>>>>>
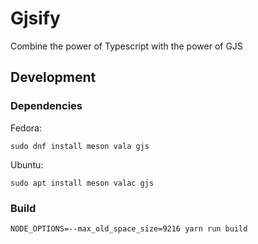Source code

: # Gjsify

Combine the power of Typescript with the power of GJS

## Development

### Dependencies

Fedora:

```
sudo dnf install meson vala gjs
```

Ubuntu:

```
sudo apt install meson valac gjs
```

### Build

```
NODE_OPTIONS=--max_old_space_size=9216 yarn run build
```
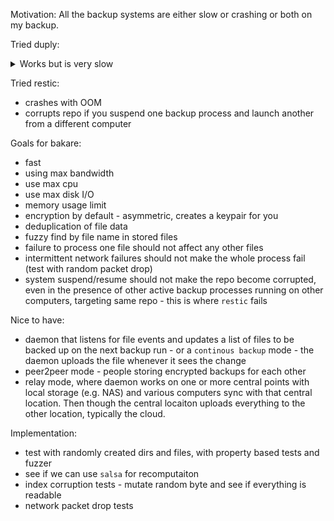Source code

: Motivation:
All the backup systems are either slow or crashing or both on my backup.

Tried duply:
<details>
  <summary>Works but is very slow</summary>
  
```
--------------[ Backup Statistics ]--------------
StartTime 1547198362.85 (Fri Jan 11 09:19:22 2019)
EndTime 1547209509.04 (Fri Jan 11 12:25:09 2019)
ElapsedTime 11146.19 (3 hours 5 minutes 46.19 seconds)
SourceFiles 3065438
SourceFileSize 585041709586 (545 GB)
NewFiles 0
NewFileSize 0 (0 bytes)
DeletedFiles 0
ChangedFiles 0
ChangedFileSize 0 (0 bytes)
ChangedDeltaSize 0 (0 bytes)
DeltaEntries 0
RawDeltaSize 0 (0 bytes)
TotalDestinationSizeChange 111 (111 bytes)
Errors 0
-------------------------------------------------

--- Finished state OK at 12:25:15.000 - Runtime 03:06:43.000 ---
```

</details>


Tried restic:
* crashes with OOM
* corrupts repo if you suspend one backup process and launch another from a different computer

Goals for bakare:
* fast
* using max bandwidth
* use max cpu
* use max disk I/O
* memory usage limit
* encryption by default - asymmetric, creates a keypair for you
* deduplication of file data
* fuzzy find by file name in stored files
* failure to process one file should not affect any other files
* intermittent network failures should not make the whole process fail (test with random packet drop)
* system suspend/resume should not make the repo become corrupted, even in the presence of other active backup processes running on other computers, targeting same repo - this is where `restic` fails

Nice to have:
* daemon that listens for file events and updates a list of files to be backed up on the next backup run - or a `continous backup` mode - the daemon uploads the file whenever it sees the change
* peer2peer mode - people storing encrypted backups for each other
* relay mode, where daemon works on one or more central points with local storage (e.g. NAS) and various computers sync with that central location. Then though the central locaiton uploads everything to the other location, typically the cloud.

Implementation:
* test with randomly created dirs and files, with property based tests and fuzzer
* see if we can use `salsa` for recomputaiton
* index corruption tests - mutate random byte and see if everything is readable
* network packet drop tests

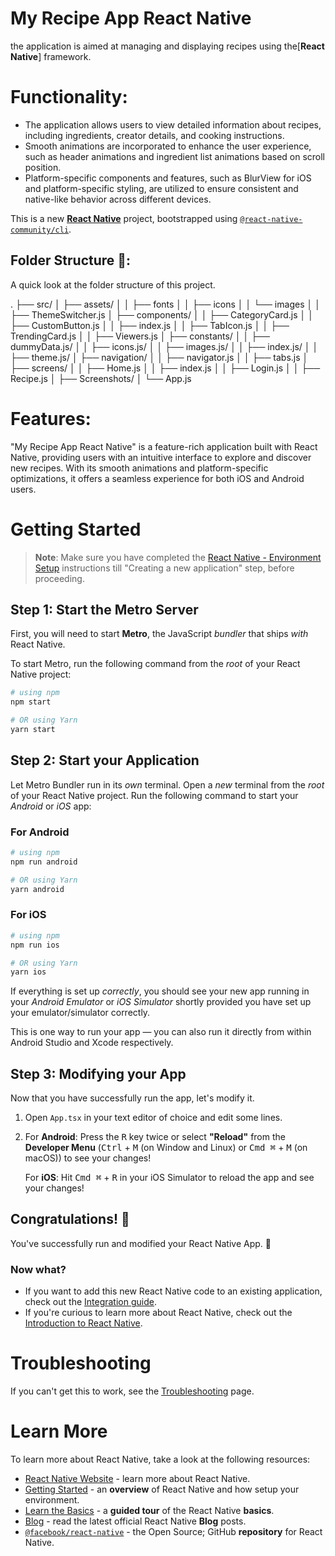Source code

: # My Recipe App React Native

the application is aimed at managing and displaying recipes using the[**React Native**] framework.

# Functionality:

- The application allows users to view detailed information about recipes, including ingredients, creator details, and cooking instructions.
- Smooth animations are incorporated to enhance the user experience, such as header animations and ingredient list animations based on scroll position.
- Platform-specific components and features, such as BlurView for iOS and platform-specific styling, are utilized to ensure consistent and native-like behavior across different devices.

This is a new [**React Native**](https://reactnative.dev) project, bootstrapped using [`@react-native-community/cli`](https://github.com/react-native-community/cli).

## Folder Structure 📂:
A quick look at the folder structure of this project.

.
├── src/
│   ├── assets/
│   │   ├── fonts
│   │   ├── icons
│   │   └── images
│   │   ├── ThemeSwitcher.js
│   ├── components/
│   │   ├── CategoryCard.js
│   │   ├── CustomButton.js
│   │   ├── index.js
│   │   ├── TabIcon.js
│   │   ├── TrendingCard.js
│   │   ├── Viewers.js
│   ├── constants/
│   │   ├── dummyData.js/
│   │   ├── icons.js/
│   │   ├── images.js/
│   │   ├── index.js/
│   │   ├── theme.js/
│   ├── navigation/
│   │   ├── navigator.js
│   │   ├── tabs.js
│   ├── screens/
│   │   ├── Home.js
│   │   ├── index.js
│   │   ├── Login.js
│   │   ├── Recipe.js
│   ├── Screenshots/
│   └── App.js

# Features:

"My Recipe App React Native" is a feature-rich application built with React Native, providing users with an intuitive interface to explore and discover new recipes. With its smooth animations and platform-specific optimizations, it offers a seamless experience for both iOS and Android users.


# Getting Started

>**Note**: Make sure you have completed the [React Native - Environment Setup](https://reactnative.dev/docs/environment-setup) instructions till "Creating a new application" step, before proceeding.

## Step 1: Start the Metro Server

First, you will need to start **Metro**, the JavaScript _bundler_ that ships _with_ React Native.

To start Metro, run the following command from the _root_ of your React Native project:

```bash
# using npm
npm start

# OR using Yarn
yarn start
```

## Step 2: Start your Application

Let Metro Bundler run in its _own_ terminal. Open a _new_ terminal from the _root_ of your React Native project. Run the following command to start your _Android_ or _iOS_ app:

### For Android

```bash
# using npm
npm run android

# OR using Yarn
yarn android
```

### For iOS

```bash
# using npm
npm run ios

# OR using Yarn
yarn ios
```

If everything is set up _correctly_, you should see your new app running in your _Android Emulator_ or _iOS Simulator_ shortly provided you have set up your emulator/simulator correctly.

This is one way to run your app — you can also run it directly from within Android Studio and Xcode respectively.

## Step 3: Modifying your App

Now that you have successfully run the app, let's modify it.

1. Open `App.tsx` in your text editor of choice and edit some lines.
2. For **Android**: Press the <kbd>R</kbd> key twice or select **"Reload"** from the **Developer Menu** (<kbd>Ctrl</kbd> + <kbd>M</kbd> (on Window and Linux) or <kbd>Cmd ⌘</kbd> + <kbd>M</kbd> (on macOS)) to see your changes!

   For **iOS**: Hit <kbd>Cmd ⌘</kbd> + <kbd>R</kbd> in your iOS Simulator to reload the app and see your changes!

## Congratulations! :tada:

You've successfully run and modified your React Native App. :partying_face:

### Now what?

- If you want to add this new React Native code to an existing application, check out the [Integration guide](https://reactnative.dev/docs/integration-with-existing-apps).
- If you're curious to learn more about React Native, check out the [Introduction to React Native](https://reactnative.dev/docs/getting-started).

# Troubleshooting

If you can't get this to work, see the [Troubleshooting](https://reactnative.dev/docs/troubleshooting) page.

# Learn More

To learn more about React Native, take a look at the following resources:

- [React Native Website](https://reactnative.dev) - learn more about React Native.
- [Getting Started](https://reactnative.dev/docs/environment-setup) - an **overview** of React Native and how setup your environment.
- [Learn the Basics](https://reactnative.dev/docs/getting-started) - a **guided tour** of the React Native **basics**.
- [Blog](https://reactnative.dev/blog) - read the latest official React Native **Blog** posts.
- [`@facebook/react-native`](https://github.com/facebook/react-native) - the Open Source; GitHub **repository** for React Native.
<<<<<
▶ _Task item_: Please, from the entries above, set down exactly the lines from the one containing "## Step 2: Start your Application" through the one containing "edit some lines.", and only those.

▶ _Problem solution_:
## Step 2: Start your Application

Let Metro Bundler run in its _own_ terminal. Open a _new_ terminal from the _root_ of your React Native project. Run the following command to start your _Android_ or _iOS_ app:

### For Android

```bash
# using npm
npm run android

# OR using Yarn
yarn android
```

### For iOS

```bash
# using npm
npm run ios

# OR using Yarn
yarn ios
```

If everything is set up _correctly_, you should see your new app running in your _Android Emulator_ or _iOS Simulator_ shortly provided you have set up your emulator/simulator correctly.

This is one way to run your app — you can also run it directly from within Android Studio and Xcode respectively.

## Step 3: Modifying your App

Now that you have successfully run the app, let's modify it.

1. Open `App.tsx` in your text editor of choice and edit some lines.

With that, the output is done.